Physics I Class 111031
Your data for the first two experiments should be submitted promptly. Your analysis should be submitted within a week, as should the rest of the assignment.
Balancing dominoes experiment:
Report all relevant data from the experiment, being sure to clearly identify the quantities you report and what they mean.
****
moment arms: 11.5cm, 4cm, 14cm
beam is 30.5cm total
force is 15g or 15000dynes for each domino
#$&*
Find the torque produced by the weight of each domino on the first beam, about the point of rotation. You may assume domino weights of 15 grams each.
****
T1=14cm*15g=210g cm pr 210000dyne cm
T2=4cm*15g=60g cm or 60000dyne cm
T3=11.5cm*15g=172.5g cm or 172500dyne cm
Tnet=210g cm+60g cm+172.5g cm=442.5 g cm or 4422500 dyne cm
#$&*
@&
The first mass is on the opposite side of the fulcrum as the other two. So if T1 is positive, the other two are negative and if T1 is negative, the other two are positive.

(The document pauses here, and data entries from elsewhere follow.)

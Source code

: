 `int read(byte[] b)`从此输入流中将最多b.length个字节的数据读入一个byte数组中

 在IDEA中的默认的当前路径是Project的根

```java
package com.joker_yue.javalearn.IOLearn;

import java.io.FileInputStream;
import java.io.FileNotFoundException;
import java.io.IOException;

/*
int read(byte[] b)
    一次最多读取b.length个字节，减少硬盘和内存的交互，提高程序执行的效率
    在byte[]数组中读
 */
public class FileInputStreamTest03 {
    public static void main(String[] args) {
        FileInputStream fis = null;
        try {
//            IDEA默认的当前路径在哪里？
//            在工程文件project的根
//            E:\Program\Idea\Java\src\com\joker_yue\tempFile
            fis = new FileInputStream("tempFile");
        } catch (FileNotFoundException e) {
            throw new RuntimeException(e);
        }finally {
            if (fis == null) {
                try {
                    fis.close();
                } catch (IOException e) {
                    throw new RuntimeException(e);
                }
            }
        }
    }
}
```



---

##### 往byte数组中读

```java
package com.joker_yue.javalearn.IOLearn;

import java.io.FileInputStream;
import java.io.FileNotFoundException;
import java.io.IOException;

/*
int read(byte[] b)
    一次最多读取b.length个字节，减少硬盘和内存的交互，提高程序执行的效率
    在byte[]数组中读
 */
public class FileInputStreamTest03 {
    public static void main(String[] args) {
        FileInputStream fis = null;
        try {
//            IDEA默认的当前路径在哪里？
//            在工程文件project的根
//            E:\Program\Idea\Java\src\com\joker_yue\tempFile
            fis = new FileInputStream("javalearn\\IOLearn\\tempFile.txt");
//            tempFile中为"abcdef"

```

It's your choice whether T1 is positive or negative, but in any case the signs of the torques you add won't all be positive, and the magnitude of your result will be much less than the magnitude of any of the torques.
*@
Candy bar experiment:
How many oscillations did the candy bar complete in a minute?
****
150 oscillations in 1 minute
#$&*
What was the length of the rubber band chain when supporting 4 dominoes?
****
60.5 cm
#$&*
What was the length of the rubber band chain when supporting 8 dominoes?
****
41 cm
#$&*
@&
The rubber band wouldn't have gotten shorter; however if you have reported the marks on the meter stick, which would then have been upside down, you would get the correct difference between the lengths.
*@
Through how many radians did the reference point move during the 1-minute timing (it moved through a complete circle for every cycle you counted)?
****
1 oscillation=2pir
3.14 rad*150 oscill=471.24 radians in 1 minute
or 7.85 radians/sec
@&
2 pi is 2 * 3.14, so you would have double this number, of about 15.7 rad / sec.
*@
#$&*
What therefore was the angular velocity omega of the reference point?
****
change in angular postion/change in clock time
?
#$&*
@&
That would be your 15.7 rad / sec.
*@
How far was it, on the average, from the lowest point to the highest point in the candy bar's oscillation (you didn't measure this; just visualize the motion and make an estimate)?
****
the rubber band chain is 27 cm with no weights on it. i think that the weight of the candy bar and 4 dominos are close because the oscillation is close. if this guess is correct, the lowest point is about 33cm. and the highest point is about 26 or 27 cm.
#$&*
The diameter of the reference circle is equal to the estimate you made for the preceding question. How fast was that reference point moving around the arc of that circle?
****
approx 6 cm diameter= 3 cm radius
2pi3=18.85 cm is circumfrance
18.85=1 oscill
150 oscill in 1 min so, 2827.5 radian in 1 min or 47.125 radains/sec
#$&*
@&
The reference point was moving at about 15.7 rad / sec.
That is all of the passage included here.